Em vez dos houthis, apoiados pelo Irão mas sem acesso a tecnologia e armamento sofisticados, teriam sido os próprios iranianos a lançarem os drones contra os campos de Abqaiq e Khurais, na sua luta pelo poder regional com a Arábia Saudita e numa estratégia para desestabilizar o fornecimento de petróleo a nível mundial – agora que as suas próprias vendas caíram para quase zero por causa das sanções impostas pelos EUA no último ano.

“Lembram-se de que os iranianos abateram um drone [norte-americano] e disseram que tinha sido no seu espaço aéreo, quando na verdade nem sequer foi perto? Eles mantiveram essa versão sabendo que era uma grande mentira, e agora dizem que não têm nada que ver com o ataque na Arábia Saudita. Vamos ver”, disse Trump esta segunda-feira, no Twitter, referindo-se ao abate de um drone norte-americano pelo Irão, em Junho. Nessa altura, o Presidente dos EUA disse que travou um ataque militar contra o Irão a poucos minutos da hora marcada.

Na tarde desta segunda-feira, um porta-voz do Exército saudita afirmou, em conferência de imprensa, que os drones usados no ataque de sábado são de fabrico iraniano. O coronel Turki al-Malki, da coligação liderada pela Arábia Saudita que combate no Iémen, disse ainda que os ataques não foram lançados a partir do Iémen, segundo as investigações preliminares.

O Governo iraniano desmente a acusação de Washington e de Riad, e diz que ela só se explica porque a estratégia norte-americana de máxima pressão sobre o Irão “falhou” – uma referência à saída dos EUA do acordo internacional sobre o programa nuclear iraniano, em Maio de 2018, e à reposição e endurecimento das sanções económicas.

As investigações estão a decorrer, mas os EUA parecem ter afastado a hipótese de os drones terem sido lançados a partir do sul do Iraque, de uma zona controlada por um grupo xiita apoiado pelo Irão. Segundo um comunicado do Governo iraquiano, foi isso que o secretário de Estado norte-americano, Mike Pompeo, disse ao primeiro-ministro do Iraque numa conversa telefónica.

Seja qual for a origem, é provável que o ataque de sábado enterre de vez a proposta francesa para uma reaproximação entre os EUA e o Irão, que tinha como objectivo salvar o acordo sobre o programa nuclear iraniano.

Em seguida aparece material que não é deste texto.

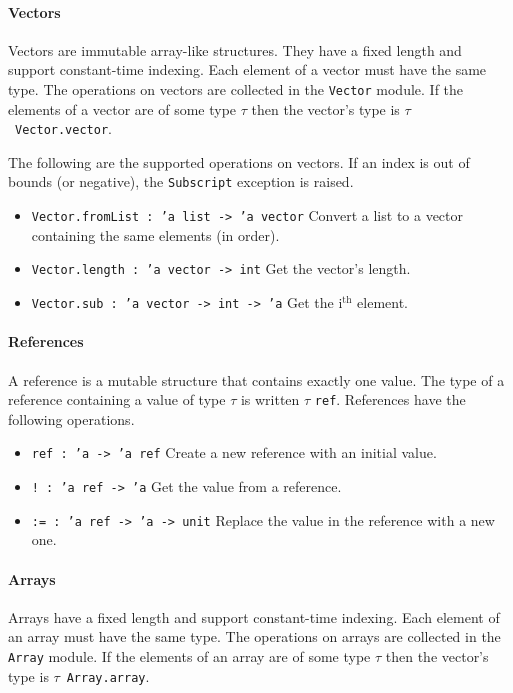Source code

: \documentclass[12pt,a4paper]{book}
\begin{document}
\paragraph{Vectors}

Vectors are immutable array-like structures. They have a fixed length and support constant-time indexing. Each element of a vector must have the same type. The operations on vectors are collected in the \texttt{Vector} module. If the elements of a vector are of some type $\tau$ then the vector's type is $\tau$\ \texttt{Vector.vector}.

The following are the supported operations on vectors. If an index is out of bounds (or negative), the \texttt{Subscript} exception is raised.
\begin{itemize}
\item \texttt{Vector.fromList : 'a list -> 'a vector} Convert a list to a vector containing the same elements (in order).
\item \texttt{Vector.length : 'a vector -> int} Get the vector's length.
\item \texttt{Vector.sub : 'a vector -> int -> 'a} Get the i$^\textrm{th}$ element.
\end{itemize}

\paragraph{References}

A reference is a mutable structure that contains exactly one value. The type of a reference containing a value of type $\tau$ is written $\tau$ \texttt{ref}.
References have the following operations.
\begin{itemize}
\item
\texttt{ref : 'a -> 'a ref} Create a new reference with an initial value.
\item
\texttt{! : 'a ref -> 'a} Get the value from a reference.
\item
\texttt{:= : 'a ref -> 'a -> unit} Replace the value in the reference with a new one.
\end{itemize}

\paragraph{Arrays}

Arrays have a fixed length and support constant-time indexing. Each element of an array must have the same type. The operations on arrays are collected in the \texttt{Array} module. If the elements of an array are of some type $\tau$ then the vector's type is $\tau$\ \texttt{Array.array}.
\end{document}
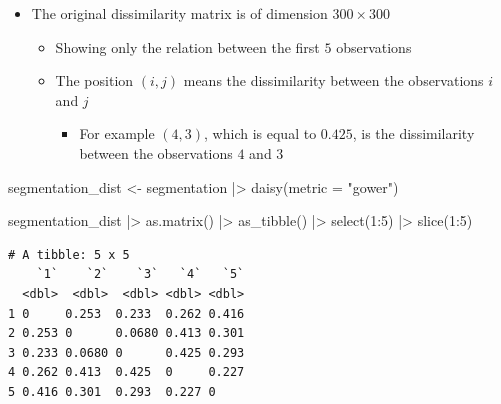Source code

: \documentclass[
  ignorenonframetext,
]{beamer}
\newenvironment{Shaded}{\begin{snugshade}}{\end{snugshade}}
\newcommand{\AttributeTok}[1]{\textcolor[rgb]{0.40,0.45,0.13}{#1}}
\newcommand{\DecValTok}[1]{\textcolor[rgb]{0.68,0.00,0.00}{#1}}
\newcommand{\FunctionTok}[1]{\textcolor[rgb]{0.28,0.35,0.67}{#1}}
\newcommand{\NormalTok}[1]{\textcolor[rgb]{0.00,0.23,0.31}{#1}}
\newcommand{\OtherTok}[1]{\textcolor[rgb]{0.00,0.23,0.31}{#1}}
\newcommand{\SpecialCharTok}[1]{\textcolor[rgb]{0.37,0.37,0.37}{#1}}
\newcommand{\StringTok}[1]{\textcolor[rgb]{0.13,0.47,0.30}{#1}}
\providecommand{\tightlist}{%
  \setlength{\itemsep}{0pt}\setlength{\parskip}{0pt}}\usepackage{longtable,booktabs,array}
\begin{document}
\begin{frame}[fragile]{}
\label{section-19}
\begin{itemize}
\item
  The original dissimilarity matrix is of dimension \(300 \times 300\)

  \begin{itemize}
  \item
    Showing only the relation between the first \(5\) observations
  \item
    The position \((i,j)\) means the dissimilarity between the
    observations \(i\) and \(j\)

    \begin{itemize}
    \tightlist
    \item
      For example \((4, 3)\), which is equal to \(0.425\), is the
      dissimilarity between the observations \(4\) and \(3\)
    \end{itemize}
  \end{itemize}
\end{itemize}

\tiny

\begin{Shaded}
\begin{Highlighting}[]
\NormalTok{segmentation\_dist }\OtherTok{\textless{}{-}}\NormalTok{ segmentation }\SpecialCharTok{|\textgreater{}} 
  \FunctionTok{daisy}\NormalTok{(}\AttributeTok{metric =} \StringTok{"gower"}\NormalTok{)}

\NormalTok{segmentation\_dist }\SpecialCharTok{|\textgreater{}} 
  \FunctionTok{as.matrix}\NormalTok{() }\SpecialCharTok{|\textgreater{}} 
  \FunctionTok{as\_tibble}\NormalTok{() }\SpecialCharTok{|\textgreater{}} 
  \FunctionTok{select}\NormalTok{(}\StringTok{\textasciigrave{}}\AttributeTok{1}\StringTok{\textasciigrave{}}\SpecialCharTok{:}\StringTok{\textasciigrave{}}\AttributeTok{5}\StringTok{\textasciigrave{}}\NormalTok{) }\SpecialCharTok{|\textgreater{}} 
  \FunctionTok{slice}\NormalTok{(}\DecValTok{1}\SpecialCharTok{:}\DecValTok{5}\NormalTok{)}
\end{Highlighting}
\end{Shaded}

\begin{verbatim}
# A tibble: 5 x 5
    `1`    `2`    `3`   `4`   `5`
  <dbl>  <dbl>  <dbl> <dbl> <dbl>
1 0     0.253  0.233  0.262 0.416
2 0.253 0      0.0680 0.413 0.301
3 0.233 0.0680 0      0.425 0.293
4 0.262 0.413  0.425  0     0.227
5 0.416 0.301  0.293  0.227 0    
\end{verbatim}
\end{frame}
\end{document}
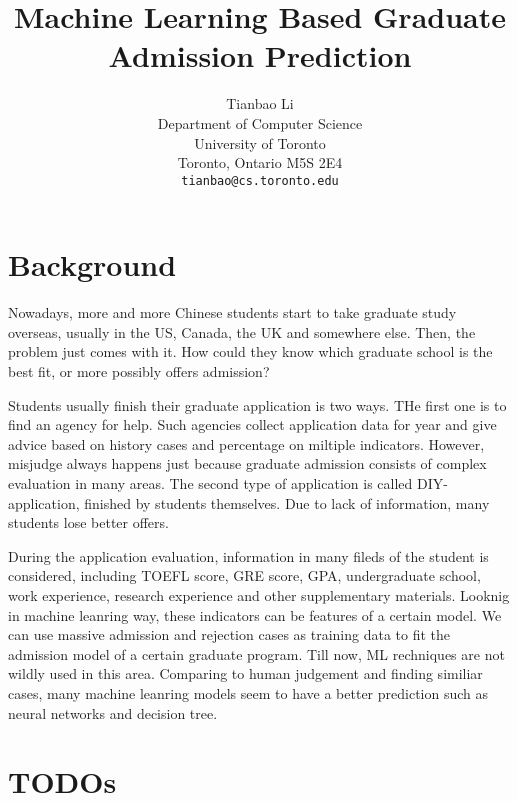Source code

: \documentclass{article}
\title{Machine Learning Based Graduate Admission Prediction}
\author{
  Tianbao Li\\
  Department of Computer Science\\
  University of Toronto\\
  Toronto, Ontario M5S 2E4\\
  \texttt{tianbao@cs.toronto.edu} \\
}
\begin{document}

\maketitle


\section{Background}

Nowadays, more and more Chinese students start to take graduate study overseas, usually in the US, Canada, the UK and somewhere else. Then, the problem just comes with it. How could they know which graduate school is the best fit, or more possibly offers admission?

Students usually finish their graduate application is two ways. THe first one is to find an agency for help. Such agencies collect application data for year and give advice based on history cases and percentage on miltiple indicators. However, misjudge always happens just because graduate admission consists of complex evaluation in many areas. The second type of application is called DIY-application, finished by students themselves. Due to lack of information, many students lose better offers.

During the application evaluation, information in many fileds of the student is considered, including TOEFL score, GRE score, GPA, undergraduate school, work experience, research experience and other supplementary materials. Looknig in machine leanring way, these indicators can be features of a certain model. We can use massive admission and rejection cases as training data to fit the admission model of a certain graduate program. Till now, ML rechniques are not wildly used in this area. Comparing to human judgement and finding similiar cases, many machine leanring models seem to have a better prediction such as neural networks and decision tree.

\section{TODOs}
\end{document}
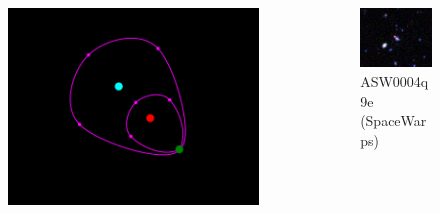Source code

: \documentclass{beamer}
\begin{document}
\begin{frame}
  \begin{columns}[T]
    \begin{column}{5.5cm}
      \begin{figure}
        \includegraphics[width=\textwidth]{imgs/sl-3}
      \end{figure}
    \end{column}
    \begin{column}{5.5cm}
      \begin{figure}
        \includegraphics[width=\textwidth]{imgs/real3-2}
        \caption{ASW0004q9e (SpaceWarps)}
      \end{figure}
    \end{column}
  \end{columns}
\end{frame}
\end{document}
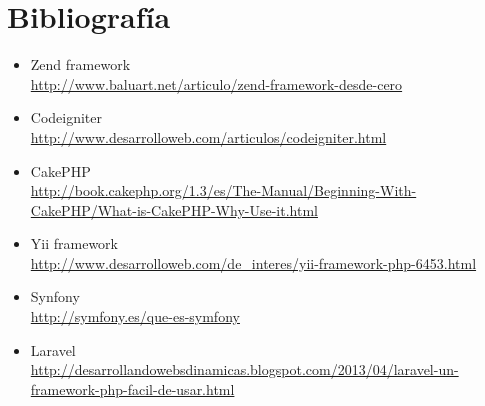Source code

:\section{Bibliografía}



\begin{itemize}

\item Zend framework\\
\url{http://www.baluart.net/articulo/zend-framework-desde-cero}

\item Codeigniter\\
\url{http://www.desarrolloweb.com/articulos/codeigniter.html}

\item CakePHP \\
\url{http://book.cakephp.org/1.3/es/The-Manual/Beginning-With-CakePHP/What-is-CakePHP-Why-Use-it.html}

\item Yii framework \\
\url{http://www.desarrolloweb.com/de_interes/yii-framework-php-6453.html}

\item Synfony \\
\url{http://symfony.es/que-es-symfony}

\item Laravel \\
\url{http://desarrollandowebsdinamicas.blogspot.com/2013/04/laravel-un-framework-php-facil-de-usar.html}

\end{itemize}

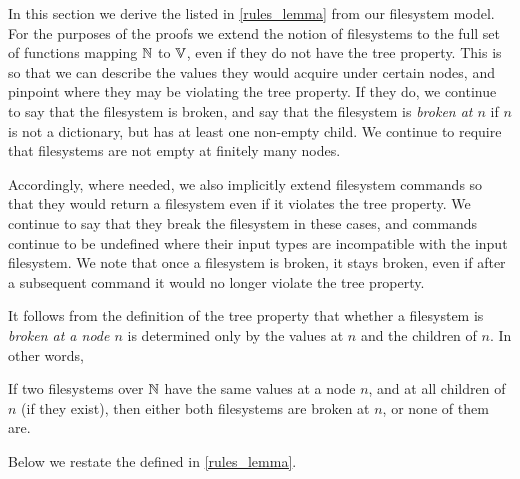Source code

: 
In this section we derive the  listed in
\cref{rules_lemma} from our filesystem model.
For the purposes of the proofs we extend the notion of filesystems %
to the full set of functions mapping $\mathbb{N}$ to $\mathbb{V}$, even if they
do not have the tree property.
This is so that we can describe the values they would acquire under certain nodes,
and pinpoint where they may be violating the tree property.
If they do, we continue to say that the filesystem is broken,
and say that the filesystem is \emph{broken at $n$} if 
$n$ is not a dictionary, but has at least one non-empty child.
We continue to require that filesystems are not empty at finitely many nodes.

Accordingly, where needed, we also implicitly extend filesystem commands
so that they would return a filesystem even if it violates the tree property.
We continue to say that they break the filesystem in these cases,
and commands continue to be undefined where their input types are incompatible
with the input filesystem.
We note that once a filesystem is broken, it stays broken, even if
after a subsequent command it would no longer violate the tree property.

It follows from the definition of the tree property that
whether a filesystem is \emph{broken at a node $n$} is determined only
by the values at $n$ and the children of $n$.
In other words,

\begin{myclm}
If two filesystems over $\mathbb{N}$ have the same values at a node $n$,
and at all children of $n$ (if they exist),
then either both filesystems are broken at $n$, or none of them are.
\end{myclm}

Below we restate the  defined in
\cref{rules_lemma}.

\begin{myaxproof}
\axaxseparatecommute
\end{myaxproof}

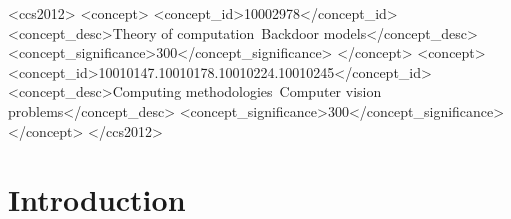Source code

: \documentclass[sigconf,authordraft]{acmart}
\begin{document}
\begin{CCSXML}
<ccs2012>
<concept>
<concept_id>10002978</concept_id>
<concept_desc>Theory of computation~Backdoor models</concept_desc>
<concept_significance>300</concept_significance>
</concept>
<concept>
<concept_id>10010147.10010178.10010224.10010245</concept_id>
<concept_desc>Computing methodologies~Computer vision problems</concept_desc>
<concept_significance>300</concept_significance>
</concept>
</ccs2012>
\end{CCSXML}





\maketitle

\section{Introduction}\label{sec:intro}
\end{document}
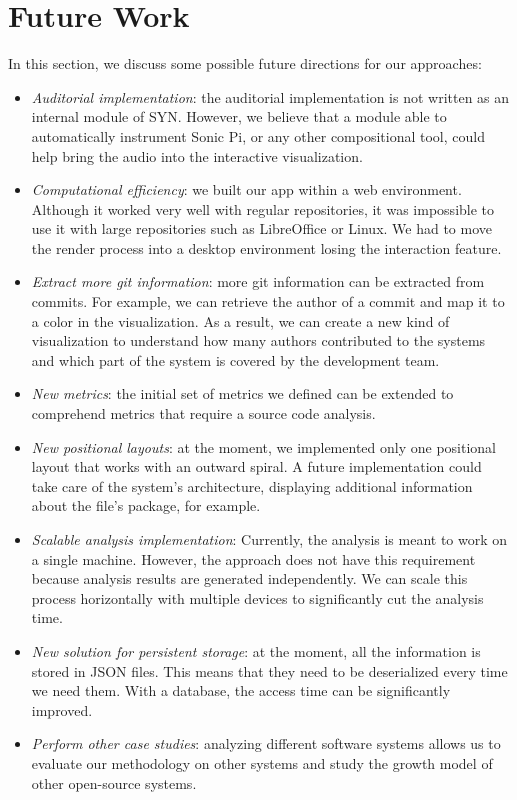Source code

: \section{Future Work}
In this section, we discuss some possible future directions for our approaches:
\begin{itemize}
    \item \textit{Auditorial implementation}: the auditorial implementation is not written as an internal module of SYN. However, we believe that a module able to automatically instrument Sonic Pi, or any other compositional tool, could help bring the audio into the interactive visualization. 
    \item \textit{Computational efficiency}: we built our app within a web environment. Although it worked very well with regular repositories, it was impossible to use it with large repositories such as LibreOffice or Linux. We had to move the render process into a desktop environment losing the interaction feature.
    \item \textit{Extract more git information}: more git information can be extracted from commits. For example, we can retrieve the author of a commit and map it to a color in the visualization. As a result, we can create a new kind of visualization to understand how many authors contributed to the systems and which part of the system is covered by the development team. 
    \item \textit{New metrics}: the initial set of metrics we defined can be extended to comprehend metrics that require a source code analysis.
    \item \textit{New positional layouts}: at the moment, we implemented only one positional layout that works with an outward spiral. A future implementation could take care of the system's architecture, displaying additional information about the file's package, for example.
    \item \textit{Scalable analysis implementation}: Currently, the analysis is meant to work on a single machine. However, the approach does not have this requirement because analysis results are generated independently. We can scale this process horizontally with multiple devices to significantly cut the analysis time. 
    \item \textit{New solution for persistent storage}: at the moment, all the information is stored in JSON files. This means that they need to be deserialized every time we need them. With a database, the access time can be significantly improved.
    \item \textit{Perform other case studies}: analyzing different software systems allows us to evaluate our methodology on other systems and study the growth model of other open-source systems. 
\end{itemize}

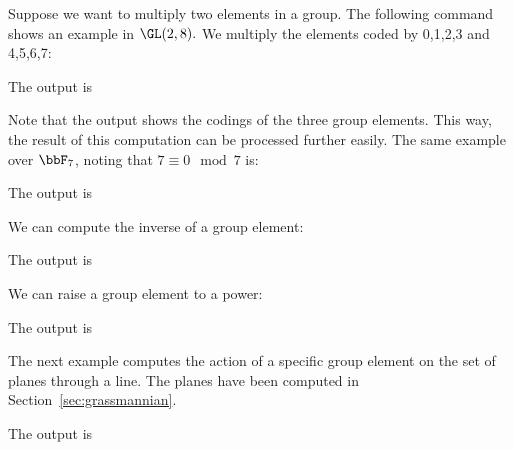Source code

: Suppose we want to multiply two elements in a group. 
The following command shows an example in $\GL(2,8).$ 
We multiply the elements coded by 0,1,2,3 and 4,5,6,7:
{\tt

}
The output is
\begin{mdframed}[style=MyFrame]

\end{mdframed}
Note that the output shows the codings of the three group elements. 
This way, the result of this computation can be processed further easily.
The same example over $\bbF_7$, noting that $7 \equiv 0 \mod 7$ is:
{\tt

}
The output is
\begin{mdframed}[style=MyFrame]

\end{mdframed}
We can compute the inverse of a  group element:
{\tt

}
The output is
\begin{mdframed}[style=MyFrame]

\end{mdframed}
We can raise a group element to a power:
{\tt

}
The output is
\begin{mdframed}[style=MyFrame]

\end{mdframed}

\bigskip


The next example computes the action of a specific group element on the set of planes through a line. 
The planes have been computed in Section~\ref{sec:grassmannian}.
{\tt

}
The output is
\begin{mdframed}[style=MyFrame]

\end{mdframed}

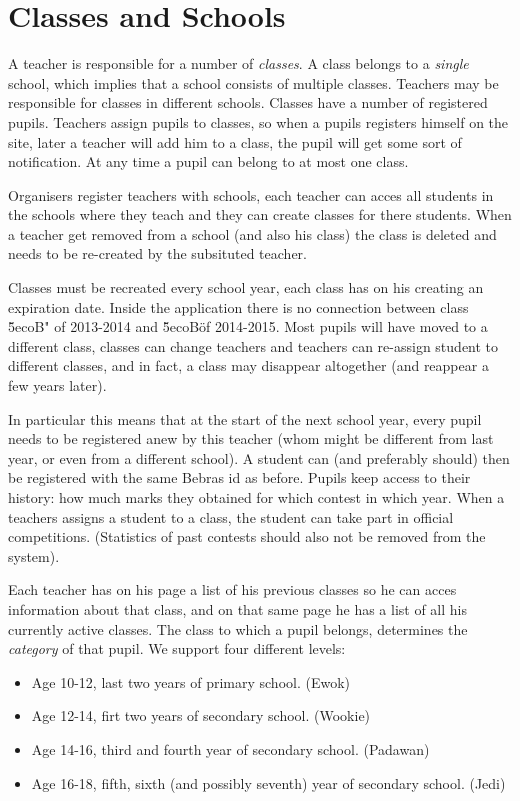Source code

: 
\section{Classes and Schools}

A teacher is responsible for a number of \emph{classes}. A class belongs to a \emph{single} school, which implies that a school consists of multiple classes. Teachers may be responsible for classes in different schools. Classes have a number of registered pupils. Teachers assign pupils to classes, so when a pupils registers himself on the site, later a teacher will add him to a class, the pupil will get some sort of notification. At any time a pupil can belong to at most one class. 

Organisers register teachers with schools, each teacher can acces all students in the schools where they teach and they can create classes for there students.
When a teacher get removed from a school (and also his class) the class is deleted and needs to be re-created by the subsituted teacher.

Classes must be recreated every school year, each class has on his creating an expiration date. Inside the application there is no connection between class \"5ecoB" of 2013-2014 and \"5ecoB\" of 2014-2015. Most pupils will have moved to a different class, classes can change teachers and teachers can re-assign student to different classes, and in fact, a class may disappear altogether (and reappear a few years later).

In particular this means that at the start of the next school year, every pupil needs to be registered anew by this teacher (whom might be different from last year, or even from a different school). A student can (and preferably should) then be registered with the same Bebras id as before. Pupils keep access to their history: how much marks they obtained for which contest in which year. 
When a teachers assigns a student to a class, the student can take part in official competitions.
(Statistics of past contests should also not be removed from the system).

Each teacher has on his page a list of his previous classes so he can acces information about that class, and on that same page he has a list of all his currently active classes. 
The class to which a pupil belongs, determines the \emph{category} of that pupil. We support four different levels: \label{levels}
\begin{itemize}
\item Age 10-12, last two years of primary school. (Ewok)
\item Age 12-14, firt two years of secondary school. (Wookie)
\item Age 14-16, third and fourth year of secondary school. (Padawan)
\item Age 16-18, fifth, sixth (and possibly seventh) year of secondary school. (Jedi)
\end{itemize}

Ainda que Washington se mantenha cauteloso quanto a uma intervenção militar no Irão, é possível que a Arábia Saudita queira responder com ataques em território iraniano.

E a hipótese de haver um erro de julgamento numa situação cada vez mais complicada deixa alguns especialistas apreensivos: “Estamos a falar de um novo nível de confronto”, disse à Foreign Policy Farea al-Muslimi, do Centro de Estudos Estratégicos de Sana, no Iémen.